Le 7 octobre, sept trains
partis de Saint-Denis et de Villetaneuse emportaient nos matelots, enfin
expédiés au front. Et trois jours plus tard, ces hommes, habitués à
vivre nu-pieds sur le pont de leurs bateaux, fournissaient des étapes de
30 et 40 kilomètres, après avoir, pour leurs débuts, tenu tête aux
meilleures troupes allemandes ! En dehors de l'ardeur vraiment
patriotique qu'ils déployèrent pour se mettre le plus vite possible à la
hauteur de leurs nouveaux devoirs, il faut rapporter tout le mérite
d'un pareil résultat aux efforts surhumains de leurs officiers, à
commencer par le contre-amiral Ronarc'h Car — c'est bien le cas de le
dire - tel chef, tels soldats. Et je m'en voudrais de changer un seul
mot au portrait que me traçait de lui un de ses jeunes lieutenants : «
Taille moyenne, mais bien prise,
Une tête énergique sur un corps solidement musclé. Actif et résolu.
Breton dans toute l'acception du terme, y compris la légendaire
opiniâtreté. Exigeant des autres autant qu'il est prêt à donner
lui-même, quoique plus sensible à leurs fatigues qu'aux siennes propres.

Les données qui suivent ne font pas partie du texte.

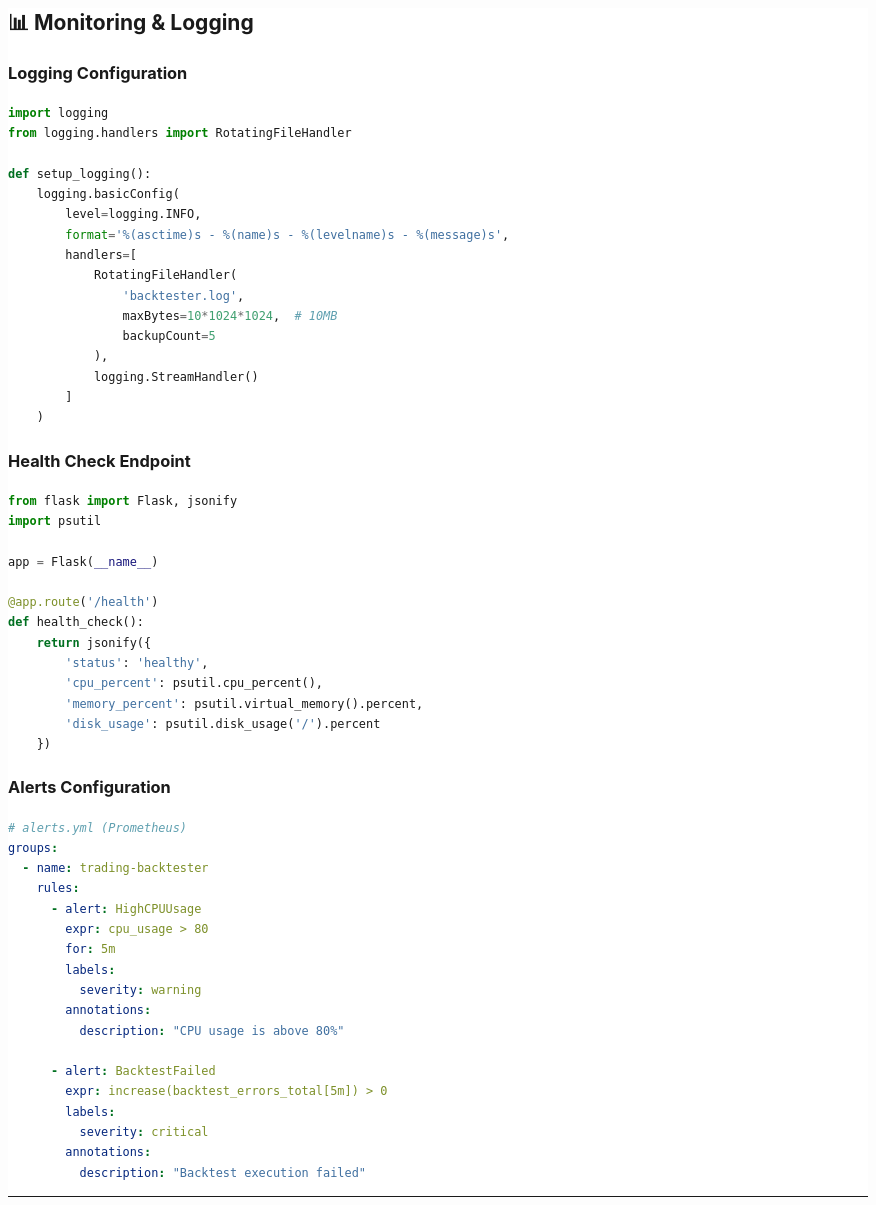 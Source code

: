 
## 📊 Monitoring & Logging

### Logging Configuration
```python
import logging
from logging.handlers import RotatingFileHandler

def setup_logging():
    logging.basicConfig(
        level=logging.INFO,
        format='%(asctime)s - %(name)s - %(levelname)s - %(message)s',
        handlers=[
            RotatingFileHandler(
                'backtester.log',
                maxBytes=10*1024*1024,  # 10MB
                backupCount=5
            ),
            logging.StreamHandler()
        ]
    )
```

### Health Check Endpoint
```python
from flask import Flask, jsonify
import psutil

app = Flask(__name__)

@app.route('/health')
def health_check():
    return jsonify({
        'status': 'healthy',
        'cpu_percent': psutil.cpu_percent(),
        'memory_percent': psutil.virtual_memory().percent,
        'disk_usage': psutil.disk_usage('/').percent
    })
```

### Alerts Configuration
```yaml
# alerts.yml (Prometheus)
groups:
  - name: trading-backtester
    rules:
      - alert: HighCPUUsage
        expr: cpu_usage > 80
        for: 5m
        labels:
          severity: warning
        annotations:
          description: "CPU usage is above 80%"
      
      - alert: BacktestFailed
        expr: increase(backtest_errors_total[5m]) > 0
        labels:
          severity: critical
        annotations:
          description: "Backtest execution failed"
```

--- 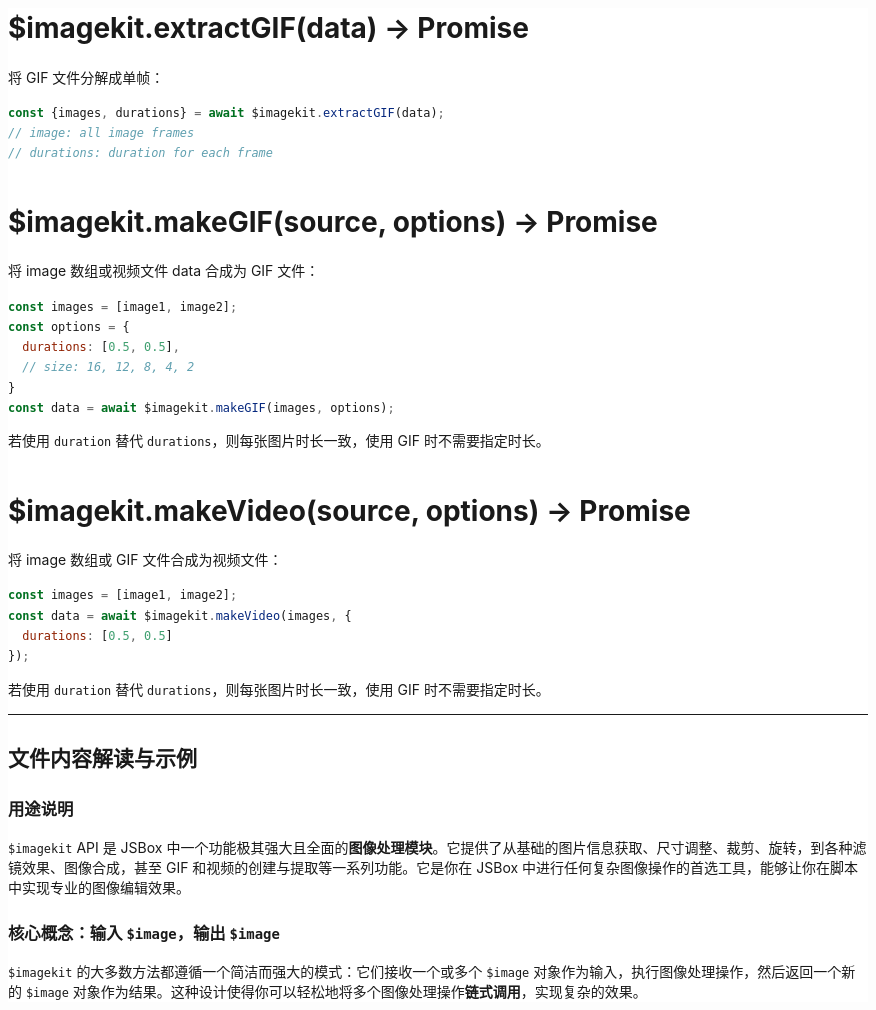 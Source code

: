 # $imagekit.extractGIF(data) -> Promise

将 GIF 文件分解成单帧：

```js
const {images, durations} = await $imagekit.extractGIF(data);
// image: all image frames
// durations: duration for each frame
```

# $imagekit.makeGIF(source, options) -> Promise

将 image 数组或视频文件 data 合成为 GIF 文件：

```js
const images = [image1, image2];
const options = {
  durations: [0.5, 0.5],
  // size: 16, 12, 8, 4, 2
}
const data = await $imagekit.makeGIF(images, options);
```

若使用 `duration` 替代 `durations`，则每张图片时长一致，使用 GIF 时不需要指定时长。

# $imagekit.makeVideo(source, options) -> Promise

将 image 数组或 GIF 文件合成为视频文件：

```js
const images = [image1, image2];
const data = await $imagekit.makeVideo(images, {
  durations: [0.5, 0.5]
});
```

若使用 `duration` 替代 `durations`，则每张图片时长一致，使用 GIF 时不需要指定时长。

---

## 文件内容解读与示例

### 用途说明

`$imagekit` API 是 JSBox 中一个功能极其强大且全面的**图像处理模块**。它提供了从基础的图片信息获取、尺寸调整、裁剪、旋转，到各种滤镜效果、图像合成，甚至 GIF 和视频的创建与提取等一系列功能。它是你在 JSBox 中进行任何复杂图像操作的首选工具，能够让你在脚本中实现专业的图像编辑效果。

### 核心概念：输入 `$image`，输出 `$image`

`$imagekit` 的大多数方法都遵循一个简洁而强大的模式：它们接收一个或多个 `$image` 对象作为输入，执行图像处理操作，然后返回一个新的 `$image` 对象作为结果。这种设计使得你可以轻松地将多个图像处理操作**链式调用**，实现复杂的效果。
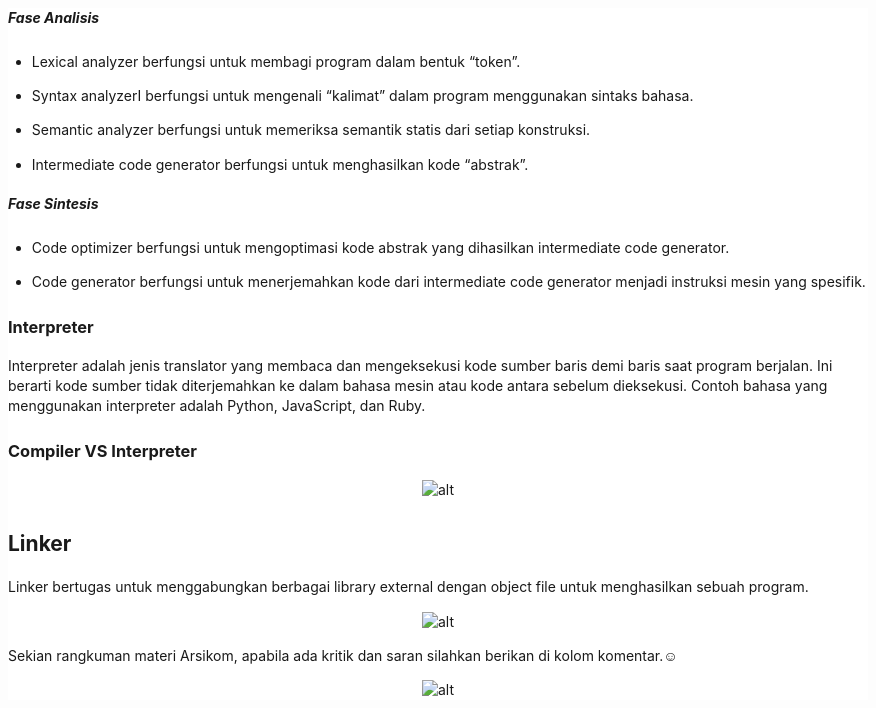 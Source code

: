 ##### Fase Analisis

- Lexical analyzer berfungsi untuk membagi program dalam bentuk “token”.

- Syntax analyzerI berfungsi untuk mengenali “kalimat” dalam program menggunakan sintaks bahasa.

- Semantic analyzer berfungsi untuk memeriksa semantik statis dari setiap konstruksi.

- Intermediate code generator  berfungsi untuk menghasilkan kode “abstrak”.

##### Fase Sintesis

- Code optimizer  berfungsi untuk mengoptimasi kode abstrak yang dihasilkan intermediate code generator.

- Code generator berfungsi untuk menerjemahkan kode dari intermediate code generator  menjadi instruksi mesin yang spesifik.

### Interpreter 

Interpreter adalah jenis translator yang membaca dan mengeksekusi kode sumber baris demi baris saat program berjalan. Ini berarti kode sumber tidak diterjemahkan ke dalam bahasa mesin atau kode antara sebelum dieksekusi. Contoh bahasa yang menggunakan interpreter adalah Python, JavaScript, dan Ruby.

### Compiler VS Interpreter

<span style="display:block;text-align:center">![alt](https://ivanafirmansyah.github.io/assets/img/interpreter.png)</span>

## Linker

Linker bertugas untuk menggabungkan berbagai library external dengan object file untuk menghasilkan sebuah program.

<span style="display:block;text-align:center">![alt](https://ceciliaputri131.github.io/assets/img/linker[1].jpg)</span>

Sekian rangkuman materi Arsikom, apabila ada kritik dan saran silahkan berikan di kolom komentar.☺️

<span style="display:block;text-align:center">![alt](https://ceciliaputri131.github.io/assets/img/memeresume[1].jpg)</span>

Rappelle le mot éternellement vrai, que l'homme de guerre vaut surtout
par le caractère. » Mais les entraîneurs directs de la brigade furent
plus spécialement les lieutenants de vaisseaux, capitaines des
compagnies, qui, heureusement, avaient presque tous passé par le
bataillon-école de Lorient. Leur infatigable dévouement reste au-dessus
de tout éloge, comme l'exemple qu'ils donnèrent sans marchander.
Ce
n'est plus un secret pour personne que les Anglais et nous avons tenté
l'impossible afin de secourir Anvers. Or, les fusiliers marins devaient
se joindre aux forces que nous concentrions à cet effet dans la région
de Dunkerque. Mais aucun ciment armé, pas plus à Anvers qu'à Liège,
Namur ou Maubeuge, ne se montra capable de résister aux monstrueux
obusiers allemands de 420, non plus qu'aux canons autrichiens de 305,
ceux-ci doués d'une portée supérieure à celle de nos batteries de
forteresse qui, par suite, ne pouvaient même pas riposter. C'était la
faillite du béton, amenant en très peu de jours la chute des places
réputées les plus imprenables.
Quand la brigade navale entra en
gare de Dunkerque, humant à pleines narines les senteurs familières de
la marée, elle reçut avis de continuer directement sur Anvers. La
nouvelle fut accueillie par un double cri, longuement répété, de : "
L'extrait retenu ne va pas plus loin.